In the United Arab Emirates and beyond, using CO₂ reduction products would be a tangible contribution toward achieving net zero, says experimental chemist Bilal Masood Pirzada. “These products are important chemical building blocks for numerous uses, from fertilizers and plastics, to synthetic gas and clean fuels,” he adds. 

The team’s aspirations didn’t go unnoticed, and caught the attention of innovation accelerator ASPIRE, based in Abu Dhabi, which supports researchers to turn their ideas into reality. In 2021, Faisal Al Marzooqi, Deputy Director of the Center for Membranes and Advanced Water Technologies (CMAT) and Associate Professor at the Chemical & Petroleum Engineering Department at KU, and his colleagues received a prestigious research grant from the ASPIRE Award for Research Excellence (AARE), giving their work momentum to push boundaries in carbon conversion.  

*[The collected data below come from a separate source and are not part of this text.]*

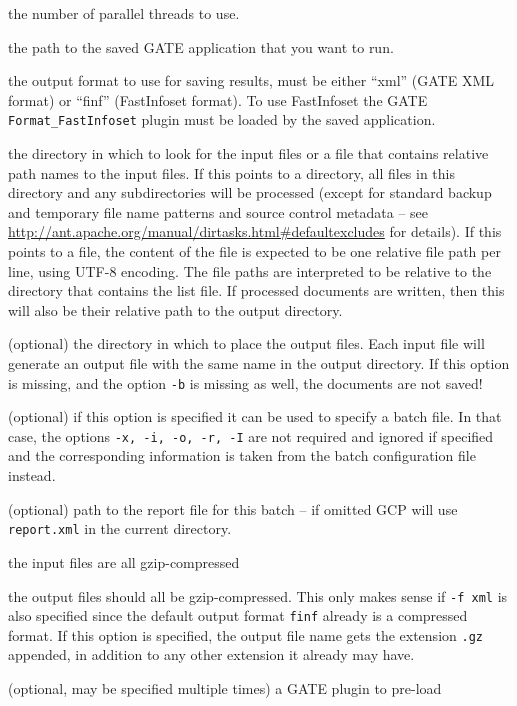 \bde
\item[-t] the number of parallel threads to use.
\item[-x] the path to the saved GATE application that you want to run.
\item[-f] the output format to use for saving results, must be either ``xml''
  (GATE XML format) or ``finf'' (FastInfoset format).  To use FastInfoset the
  GATE \verb!Format_FastInfoset! plugin must be loaded by the saved
  application.
\item[-i] the directory in which to look for the input files or a file that contains
  relative path names to the input files. If this points to a directory, all files in
  this directory and any subdirectories will be processed (except for standard
  backup and temporary file name patterns and source control metadata -- see
  \url{http://ant.apache.org/manual/dirtasks.html#defaultexcludes} for
  details). If this points to a file, the content of the file is expected to be 
  one relative file path per line, using UTF-8 encoding. The file paths are 
  interpreted to be relative to the directory that contains the list file.
  If processed documents are written, then this will also be their relative 
  path to the output directory. 
\item[-o] (optional) the directory in which to place the output files.  Each input file
  will generate an output file with the same name in the output directory.
  If this option is missing, and the option \texttt{-b} is missing as well,
  the documents are not saved!
\item[-b] (optional) if this option is specified it can be used to specify
  a batch file. In that case, the options \texttt{-x, -i, -o, -r, -I} are 
  not required and ignored if specified and the corresponding information is
  taken from the batch configuration file instead.
\item[-r] (optional) path to the report file for this batch -- if omitted
  GCP will use \verb!report.xml! in the current directory.
\item[-ci] the input files are all gzip-compressed
\item[-co] the output files should all be gzip-compressed. This only makes
sense if \verb!-f xml! is also specified since the default output format
\verb!finf! already is a compressed format. If this option is specified, the
output file name gets the extension \verb!.gz! appended, in addition to 
any other extension it already may have.
\item[-p] (optional, may be specified multiple times) a GATE plugin to pre-load
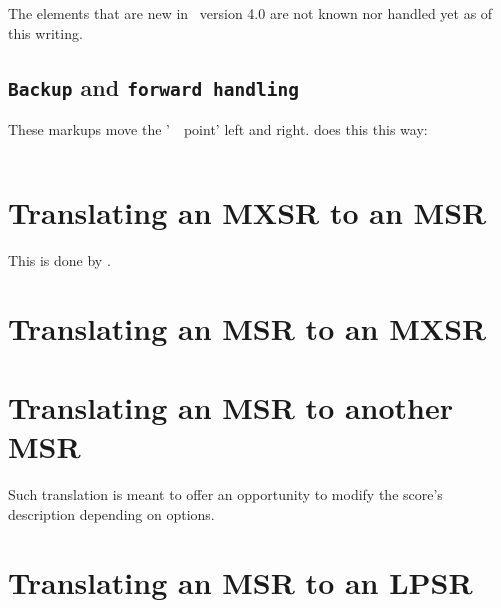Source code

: The elements that are new in \mxml\ version 4.0 are not known nor handled yet as of this writing.


\subsection{{\tt Backup} and {\tt forward handling}}\label{{Backup} and {forward handling}}

These markups move the '\mxml\ \drawing\ point' left and right.  does this this way:
\begin{lstlisting}[language=CPlusPlus]

\end{lstlisting}



\section{Translating an MXSR to an MSR}

This is done by .


\section{Translating an MSR to an MXSR}


\section{Translating an MSR to another MSR}

Such translation is meant to offer an opportunity to modify the score's description depending on options.


\section{Translating an MSR to an LPSR}

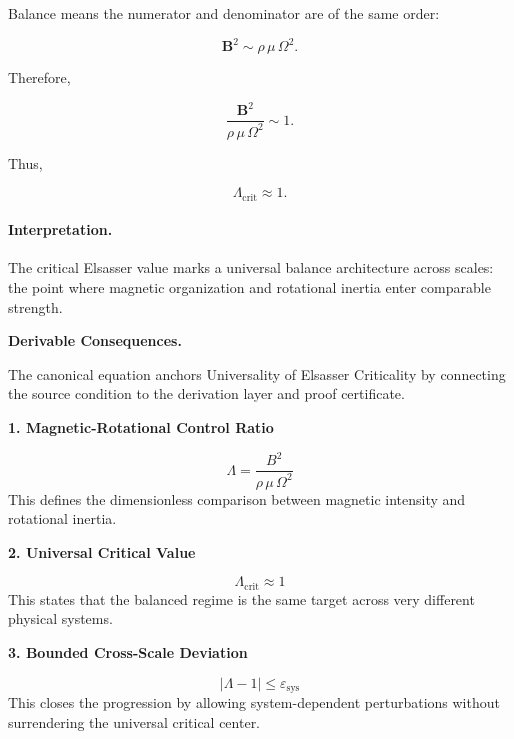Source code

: Balance means the numerator and denominator are of the same order:

\begin{equation}
\mathbf{B}^2
\sim
\rho\,\mu\,\Omega^2 .
\end{equation}

Therefore,

\begin{equation}
\frac{\mathbf{B}^2}
{\rho\,\mu\,\Omega^2}
\sim
1 .
\end{equation}

Thus,

\begin{equation}
\boxed{
\Lambda_{\mathrm{crit}}\approx 1 .
}
\end{equation}

\paragraph{Interpretation.}
The critical Elsasser value marks a universal balance architecture across scales: the point where magnetic organization and rotational inertia enter comparable strength.

\par\vspace{0.35em}
\noindent\textbf{Derivable Consequences.}\quad
\begingroup
\footnotesize
\raggedright
The canonical equation anchors Universality of Elsasser Criticality by connecting the source condition to the derivation layer and proof certificate.
\par\endgroup

\noindent\textbf{1. Magnetic-Rotational Control Ratio}\par
\[
\Lambda
=
\frac{B^{2}}{\rho\,\mu\,\Omega^{2}}
\]
\noindent This defines the dimensionless comparison between magnetic intensity and rotational inertia.\par
\noindent\textbf{2. Universal Critical Value}\par
\[
\Lambda_{\mathrm{crit}} \approx 1
\]
\noindent This states that the balanced regime is the same target across very different physical systems.\par
\noindent\textbf{3. Bounded Cross-Scale Deviation}\par
\[
\left|\Lambda - 1\right| \leq \varepsilon_{\mathrm{sys}}
\]
\noindent This closes the progression by allowing system-dependent perturbations without surrendering the universal critical center.\par

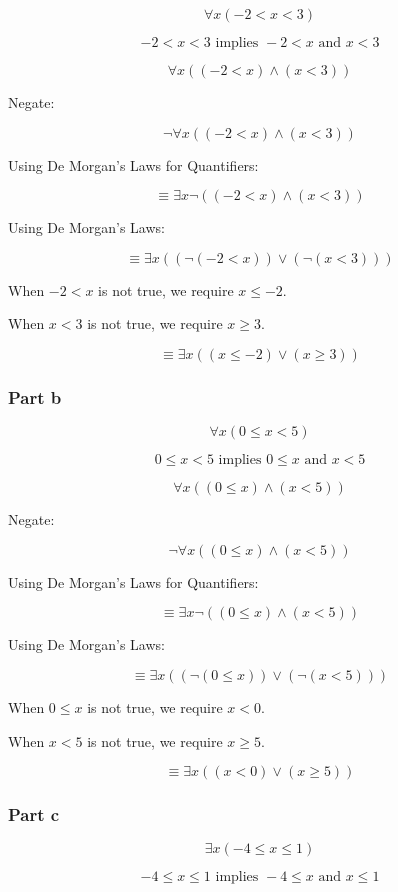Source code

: \documentclass[12pt]{article}
\begin{document}
\[
\forall x(-2 < x < 3)
\]

\[
-2 < x < 3 \text{ implies } -2 < x \text{ and } x < 3
\]

\[
\forall x((-2 < x) \land (x < 3))
\]

Negate:

\[
\neg \forall x((-2 < x) \land (x < 3))
\]

Using De Morgan's Laws for Quantifiers:

\[
\equiv \exists x \neg ((-2 < x) \land (x < 3))
\]

Using De Morgan's Laws:

\[
\equiv \exists x ((\neg (-2 < x)) \lor (\neg (x < 3)))
\]

When \( -2 < x \) is not true, we require \( x \leq -2 \).

When \( x < 3 \) is not true, we require \( x \geq 3 \).

\[
\equiv \exists x ((x \leq -2) \lor (x \geq 3))
\]

\subsubsection*{Part b}

\[
\forall x (0 \leq x < 5)
\]

\[
0 \leq x < 5 \text{ implies } 0 \leq x \text{ and } x < 5
\]

\[
\forall x ((0 \leq x) \land (x < 5))
\]

Negate:

\[
\neg \forall x ((0 \leq x) \land (x < 5))
\]

Using De Morgan's Laws for Quantifiers:

\[
\equiv \exists x \neg ((0 \leq x) \land (x < 5))
\]

Using De Morgan's Laws:

\[
\equiv \exists x ((\neg (0 \leq x)) \lor (\neg (x < 5)))
\]

When \( 0 \leq x \) is not true, we require \( x < 0 \).

When \( x < 5 \) is not true, we require \( x \geq 5 \).

\[
\equiv \exists x ((x < 0) \lor (x \geq 5))
\]

\subsubsection*{Part c}

\[
\exists x (-4 \leq x \leq 1)
\]

\[
-4 \leq x \leq 1 \text{ implies } -4 \leq x \text{ and } x \leq 1
\]
\end{document}
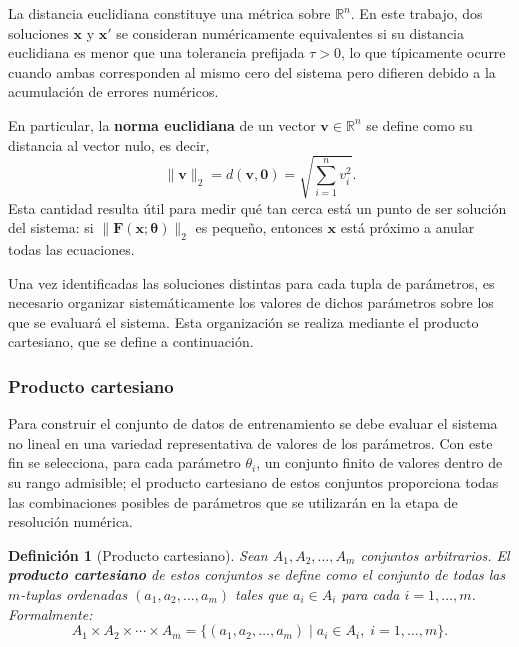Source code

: \documentclass[12pt,a4paper]{article} \usepackage[utf8]{inputenc} \usepackage[spanish]{babel} \usepackage{amsmath, amssymb, amsthm} \usepackage{bm} \usepackage{float} \usepackage{longtable} \usepackage[hidelinks]{hyperref}
\newtheorem{definition}{Definición} \newtheorem{theorem}{Teorema} \newtheorem{remark}{Observación} \newcounter{pseudocode}
\newcommand{\xvec}{\mathbf{x}} \newcommand{\thetavec}{\boldsymbol{\theta}} \newcommand{\Fvec}{\mathbf{F}} \newcommand{\R}{\mathbb{R}} \newcommand{\norm}[1]{\left\lVert#1\right\rVert} \newcommand{\loss}{\mathcal{L}} \newcommand{\dataset}{\mathcal{D}} \newcommand{\jac}{\mathbf{J}}
\begin{document}
La distancia euclidiana constituye una métrica sobre \(\R^n\). En este trabajo, dos soluciones \(\xvec\) y \(\xvec'\) se consideran numéricamente equivalentes si su distancia euclidiana es menor que una tolerancia prefijada \(\tau > 0\), lo que típicamente ocurre cuando ambas corresponden al mismo cero del sistema pero difieren debido a la acumulación de errores numéricos.

En particular, la \textbf{norma euclidiana} de un vector \(\mathbf{v}\in\R^n\) se define como su distancia al vector nulo, es decir,
\begin{equation}
\|\mathbf{v}\|_2 = d(\mathbf{v}, \mathbf{0}) = \sqrt{\sum_{i=1}^{n} v_i^2}. \label{eq:norma_euclidiana}
\end{equation}
Esta cantidad resulta útil para medir qué tan cerca está un punto de ser solución del sistema: si \(\|\mathbf{F}(\mathbf{x}; \boldsymbol{\theta})\|_2\) es pequeño, entonces \(\mathbf{x}\) está próximo a anular todas las ecuaciones.

Una vez identificadas las soluciones distintas para cada tupla de parámetros, es necesario organizar sistemáticamente los valores de dichos parámetros sobre los que se evaluará el sistema. Esta organización se realiza mediante el producto cartesiano, que se define a continuación.

\subsubsection{Producto cartesiano}

Para construir el conjunto de datos de entrenamiento se debe evaluar el sistema no lineal en una variedad representativa de valores de los parámetros. Con este fin se selecciona, para cada parámetro \(\theta_i\), un conjunto finito de valores dentro de su rango admisible; el producto cartesiano de estos conjuntos proporciona todas las combinaciones posibles de parámetros que se utilizarán en la etapa de resolución numérica.

\begin{definition}[Producto cartesiano]
Sean \(A_1, A_2, \dots, A_m\) conjuntos arbitrarios. El \textbf{producto cartesiano} de estos conjuntos se define como el conjunto de todas las \(m\)-tuplas ordenadas \((a_1, a_2, \dots, a_m)\) tales que \(a_i \in A_i\) para cada \(i = 1, \dots, m\). Formalmente:
\begin{equation}
A_1 \times A_2 \times \cdots \times A_m = \{(a_1, a_2, \dots, a_m) \mid a_i \in A_i,\; i=1,\dots,m\}.
\end{equation}
\end{definition}
\end{document}
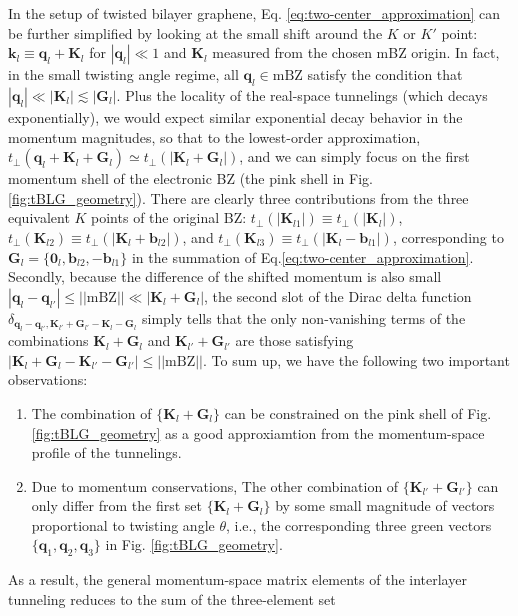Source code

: In the setup of twisted bilayer graphene, Eq. \eqref{eq:two-center_approximation} can be further simplified by looking at the small shift around the $K$ or $K'$ point: $\bm k_l\equiv\bm q_l+\bm K_l$ for $|\bm q_l|\ll1$ and $\bm K_l$ measured from the chosen mBZ origin. In fact, in the small twisting angle regime, all $\bm q_l\in\text{mBZ}$ satisfy the condition that $|\bm q_l|\ll|\bm K_l|\lesssim|\bm G_l|$. Plus the locality of the real-space tunnelings (which decays exponentially), we would expect similar exponential decay behavior in the momentum magnitudes, so that to the lowest-order approximation, $t_\perp(\bm q_l+\bm K_l+\bm G_l)\simeq t_\perp(|\bm K_l+\bm G_l|)$, and we can simply focus on the first momentum shell of the electronic BZ (the pink shell in Fig. \ref{fig:tBLG_geometry}). There are clearly three contributions from the three equivalent $K$ points of the original BZ: $t_\perp(|\bm K_{l1}|)\equiv t_\perp(|\bm K_l|)$, $t_\perp(\bm K_{l2})\equiv t_\perp(|\bm K_l+\bm b_{l2}|)$, and $t_\perp(\bm K_{l3})\equiv t_\perp(|\bm K_l-\bm b_{l1}|)$, corresponding to $\bm G_l=\{\bm 0_l,\bm b_{l2},-\bm b_{l1}\}$ in the summation of Eq.\eqref{eq:two-center_approximation}. Secondly, because the difference of the shifted momentum is also small $|\bm q_l-\bm q_{l'}|\leq ||\text{mBZ}||\ll |\bm K_l+\bm G_l|$, the second slot of the Dirac delta function $\delta_{\bm q_l-\bm q_{l'},\bm K_{l'}+\bm G_{l'}-\bm K_l-\bm G_l}$ simply tells that the only non-vanishing terms of the combinations $\bm K_l+\bm G_l$ and $\bm K_{l'}+\bm G_{l'}$ are those satisfying $|\bm K_l+\bm G_l-\bm K_{l'}-\bm G_{l'}|\leq||\text{mBZ}||$. To sum up, we have the following two important observations:
\begin{enumerate}
    \item The combination of $\{\bm K_l+\bm G_l\}$ can be constrained on the pink shell of Fig. \ref{fig:tBLG_geometry} as a good approxiamtion from the momentum-space profile of the tunnelings.
    \item Due to momentum conservations, The other combination of $\{\bm K_{l'}+\bm G_{l'}\}$ can only differ from the first set $\{\bm K_l+\bm G_l\}$ by some small magnitude of vectors proportional to twisting angle $\theta$, i.e., the corresponding three green vectors $\{\bm q_1,\bm q_2,\bm q_3\}$ in Fig. \ref{fig:tBLG_geometry}.
\end{enumerate}
As a result, the general momentum-space matrix elements of the interlayer tunneling reduces to the sum of the three-element set
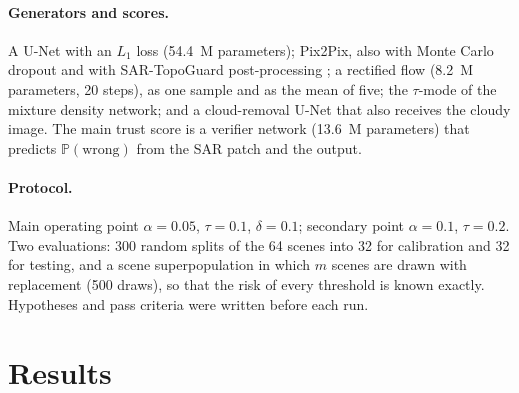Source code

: \documentclass[11pt,a4paper]{article}
\theoremstyle{definition}
\theoremstyle{remark}
\newcommand{\Prob}{\mathbb{P}}
\newcommand{\1}{\mathbf{1}}
\begin{document}
\paragraph{Generators and scores.} A U-Net with an $L_1$ loss (54.4~M parameters); Pix2Pix, also with Monte Carlo dropout and with SAR-TopoGuard post-processing \cite{topoguard}; a rectified flow \cite{rectflow} (8.2~M parameters, 20 steps), as one sample and as the mean of five; the $\tau$-mode of the mixture density network; and a cloud-removal U-Net that also receives the cloudy image. The main trust score is a verifier network (13.6~M parameters) that predicts $\Prob(\text{wrong})$ from the SAR patch and the output.

\paragraph{Protocol.} Main operating point $\alpha=0.05$, $\tau=0.1$, $\delta=0.1$; secondary point $\alpha=0.1$, $\tau=0.2$. Two evaluations: 300 random splits of the 64 scenes into 32 for calibration and 32 for testing, and a scene superpopulation in which $m$ scenes are drawn with replacement (500 draws), so that the risk of every threshold is known exactly. Hypotheses and pass criteria were written before each run.

\section{Results}
\end{document}
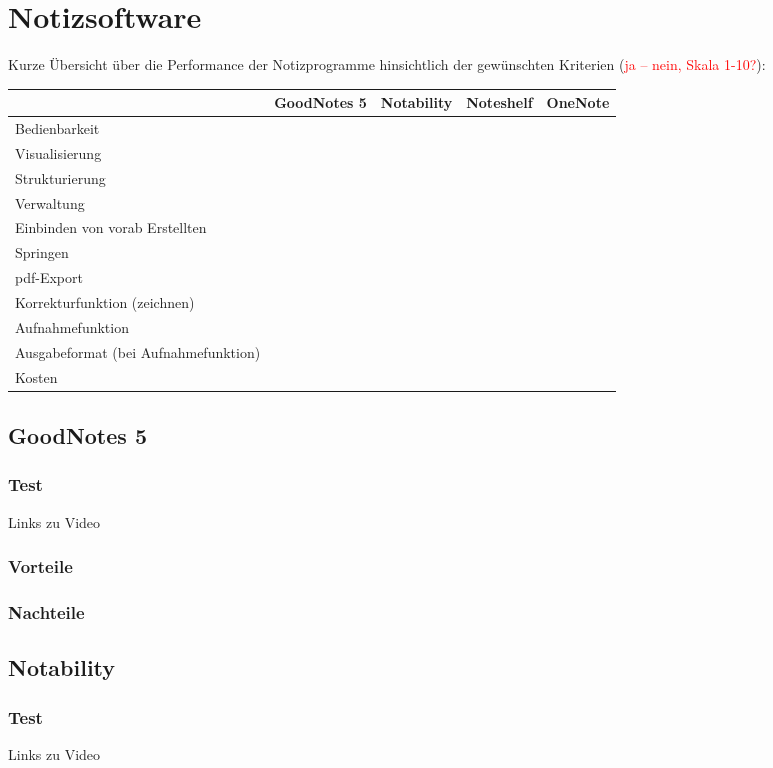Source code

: \documentclass[parskip=off,index=totocnumbered]{scrreprt}
\begin{document}
\chapter{Notizsoftware}
Kurze Übersicht über die Performance der Notizprogramme hinsichtlich der gewünschten Kriterien (\textcolor{red}{ja -- nein, Skala 1-10?}):
\renewcommand*{\arraystretch}{2} 
\begin{longtable}{>{\centering \arraybackslash}p{3.2cm}>{\centering \arraybackslash}p{2.2cm}>{\centering \arraybackslash}p{2.2cm}>{\centering \arraybackslash}p{2.2cm}>{\centering \arraybackslash}p{2.2cm}} \toprule
& GoodNotes 5 & Notability & Noteshelf & OneNote \\ \midrule
Bedienbarkeit & & & & \\
Visualisierung & & & & \\
Strukturierung & & & & \\
Verwaltung & & & & \\
Einbinden von vorab Erstellten & & & & \\
Springen & & & & \\
pdf-Export & & & & \\
Korrekturfunktion (zeichnen) & & & & \\
Aufnahmefunktion & & & & \\ 
Ausgabeformat (bei Aufnahmefunktion) & & & & \\
Kosten & & & & \\ \bottomrule
\end{longtable}

\section{GoodNotes 5}
\subsection{Test}
Links zu Video
\subsection{Vorteile}
\subsection{Nachteile}

\section{Notability}
\subsection{Test}
Links zu Video
\end{document}

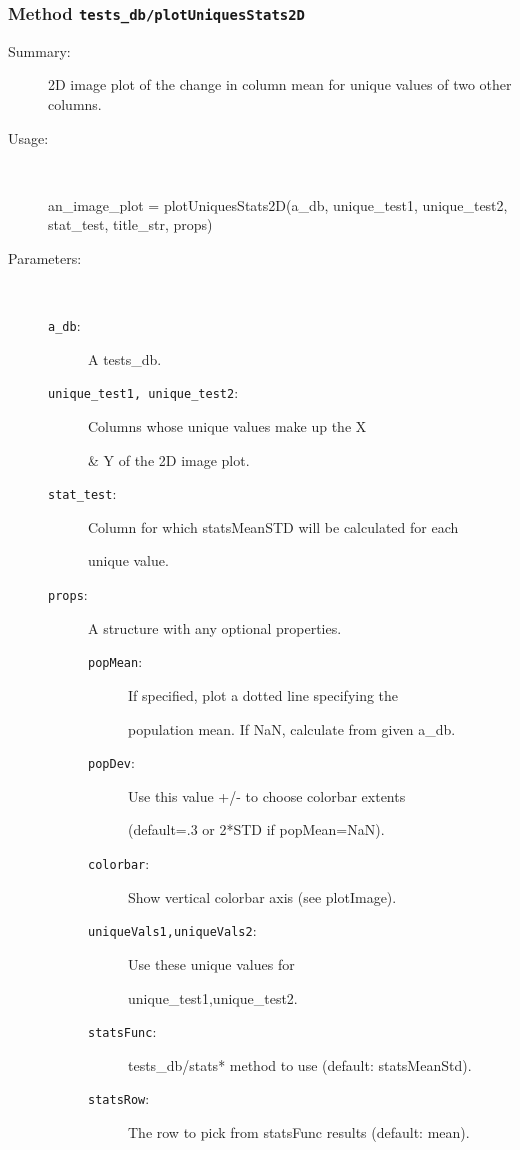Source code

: \subsubsection[Method \texttt{plotUniquesStats2D}]{Method \texttt{tests\_db/plotUniquesStats2D}}%
%
\label{ref_tests_db__plotUniquesStats2D}%
\hypertarget{ref_tests_db__plotUniquesStats2D}{}%
\begin{description}
\item[Summary:]2D image plot of the change in column mean for unique values of two other columns.
%
\item[Usage:]~%
\begin{lyxcode}%
an\_image\_plot = plotUniquesStats2D(a\_db, unique\_test1, unique\_test2, 
 					stat\_test, title\_str, props)
%
\end{lyxcode}%
%
%
\item[Parameters:]~
\begin{description}%
\item[\texttt{a\_db}:]
 A tests\_db.
\item[\texttt{unique\_test1, unique\_test2}:]
 Columns whose unique values make up the X

\& Y of the 2D image plot.
\item[\texttt{stat\_test}:]
 Column for which statsMeanSTD will be calculated for each

unique value.
\item[\texttt{props}:]
 A structure with any optional properties.
\begin{description}%
\item[\texttt{popMean}:]
 If specified, plot a dotted line specifying the

population mean. If NaN, calculate from given a\_db.
\item[\texttt{popDev}:]
 Use this value +/- to choose colorbar extents

(default=.3 or 2*STD if popMean=NaN).
\item[\texttt{colorbar}:]
 Show vertical colorbar axis (see plotImage).
\item[\texttt{uniqueVals1,uniqueVals2}:]
 Use these unique values for

unique\_test1,unique\_test2.
\item[\texttt{statsFunc}:]
 tests\_db/stats* method to use (default: statsMeanStd).
\item[\texttt{statsRow}:]
 The row to pick from statsFunc results (default: mean).


\end{description}
\end{description}
\end{description}
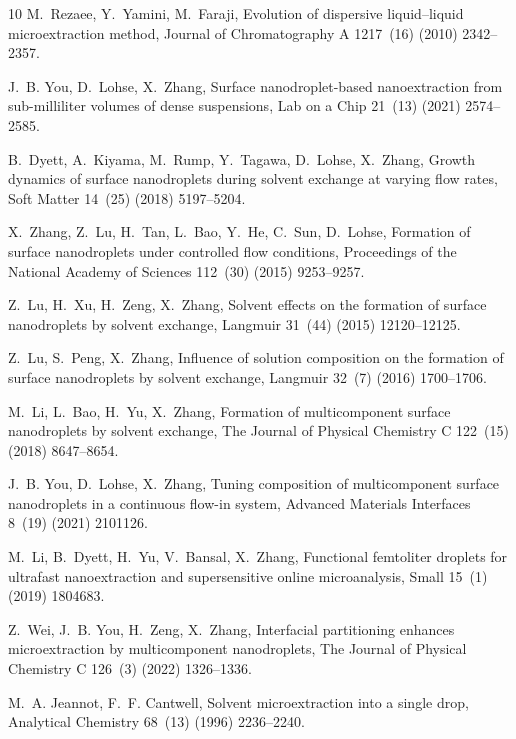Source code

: \documentclass[a4paper,fleqn]{cas-dc}
\begin{document}
\begin{sloppypar}
\begin{thebibliography}{10}
M.~Rezaee, Y.~Yamini, M.~Faraji, Evolution of dispersive liquid--liquid
  microextraction method, Journal of Chromatography A 1217~(16) (2010)
  2342--2357.

J.~B. You, D.~Lohse, X.~Zhang, Surface nanodroplet-based nanoextraction from
  sub-milliliter volumes of dense suspensions, Lab on a Chip 21~(13) (2021)
  2574--2585.

B.~Dyett, A.~Kiyama, M.~Rump, Y.~Tagawa, D.~Lohse, X.~Zhang, Growth dynamics of
  surface nanodroplets during solvent exchange at varying flow rates, Soft
  Matter 14~(25) (2018) 5197--5204.

X.~Zhang, Z.~Lu, H.~Tan, L.~Bao, Y.~He, C.~Sun, D.~Lohse, Formation of surface
  nanodroplets under controlled flow conditions, Proceedings of the National
  Academy of Sciences 112~(30) (2015) 9253--9257.

Z.~Lu, H.~Xu, H.~Zeng, X.~Zhang, Solvent effects on the formation of surface
  nanodroplets by solvent exchange, Langmuir 31~(44) (2015) 12120--12125.

Z.~Lu, S.~Peng, X.~Zhang, Influence of solution composition on the formation of
  surface nanodroplets by solvent exchange, Langmuir 32~(7) (2016) 1700--1706.

M.~Li, L.~Bao, H.~Yu, X.~Zhang, Formation of multicomponent surface
  nanodroplets by solvent exchange, The Journal of Physical Chemistry C
  122~(15) (2018) 8647--8654.

J.~B. You, D.~Lohse, X.~Zhang, Tuning composition of multicomponent surface
  nanodroplets in a continuous flow-in system, Advanced Materials Interfaces
  8~(19) (2021) 2101126.

M.~Li, B.~Dyett, H.~Yu, V.~Bansal, X.~Zhang, Functional femtoliter droplets for
  ultrafast nanoextraction and supersensitive online microanalysis, Small
  15~(1) (2019) 1804683.

Z.~Wei, J.~B. You, H.~Zeng, X.~Zhang, Interfacial partitioning enhances
  microextraction by multicomponent nanodroplets, The Journal of Physical
  Chemistry C 126~(3) (2022) 1326--1336.

M.~A. Jeannot, F.~F. Cantwell, Solvent microextraction into a single drop,
  Analytical Chemistry 68~(13) (1996) 2236--2240.


\end{thebibliography}
\end{sloppypar}
\end{document}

“For the UAE and beyond, using CO₂ reduction products is a tangible contribution toward achieving net zero.” 

Bilal Masood Pirzada 

“This proposal was one of five chosen in the energy sector, reflecting its excellence and potential significant impact, and its relevance to the UAE economy,” says Václav Jurčíček, Director of R&D Ecosystem Performance at ASPIRE. “The team’s approach not only helps minimize carbon footprints but also leverages CO₂ products as sustainable feedstock.” 

The team initially lacked the state-of-the-art laboratory facilities needed to explore CO₂ reduction reactions. “The support from ASPIRE kickstarted this entire project,” says Qurashi. 

ASPIRE funded the lab equipment and infrastructure needed for the detailed, in-depth investigation of photo-electrochemical CO₂ reduction, including the technologies to conduct analyses and refinement of the products produced.

Value from CO₂

Chemical reduction of CO₂ can lead to a wide range of products—some are more complex than others. The simplest are C₁ products, which are single carbon molecules, such as carbon monoxide, formic acid and methane. These are easier to generate because the reaction involves fewer electron transfers.   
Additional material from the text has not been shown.